EXERCISE GOAL:
Each line of the records that follow must come back exactly, with pictures skipped.

Records from a dataset:

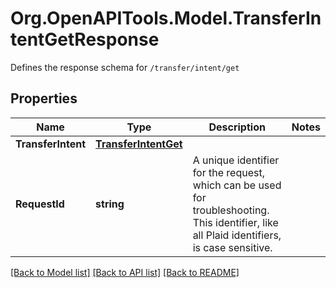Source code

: # Org.OpenAPITools.Model.TransferIntentGetResponse
Defines the response schema for `/transfer/intent/get`

## Properties

Name | Type | Description | Notes
------------ | ------------- | ------------- | -------------
**TransferIntent** | [**TransferIntentGet**](TransferIntentGet.md) |  | 
**RequestId** | **string** | A unique identifier for the request, which can be used for troubleshooting. This identifier, like all Plaid identifiers, is case sensitive. | 

[[Back to Model list]](../README.md#documentation-for-models) [[Back to API list]](../README.md#documentation-for-api-endpoints) [[Back to README]](../README.md)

ANSWER SPACE:
Source code

: # Org.OpenAPITools.Model.TransferIntentGetResponse
Defines the response schema for `/transfer/intent/get`

## Properties

Name | Type | Description | Notes
------------ | ------------- | ------------- | -------------
**TransferIntent** | [**TransferIntentGet**](TransferIntentGet.md) |  | 
**RequestId** | **string** | A unique identifier for the request, which can be used for troubleshooting. This identifier, like all Plaid identifiers, is case sensitive. | 

[[Back to Model list]](../README.md#documentation-for-models) [[Back to API list]](../README.md#documentation-for-api-endpoints) [[Back to README]](../README.md)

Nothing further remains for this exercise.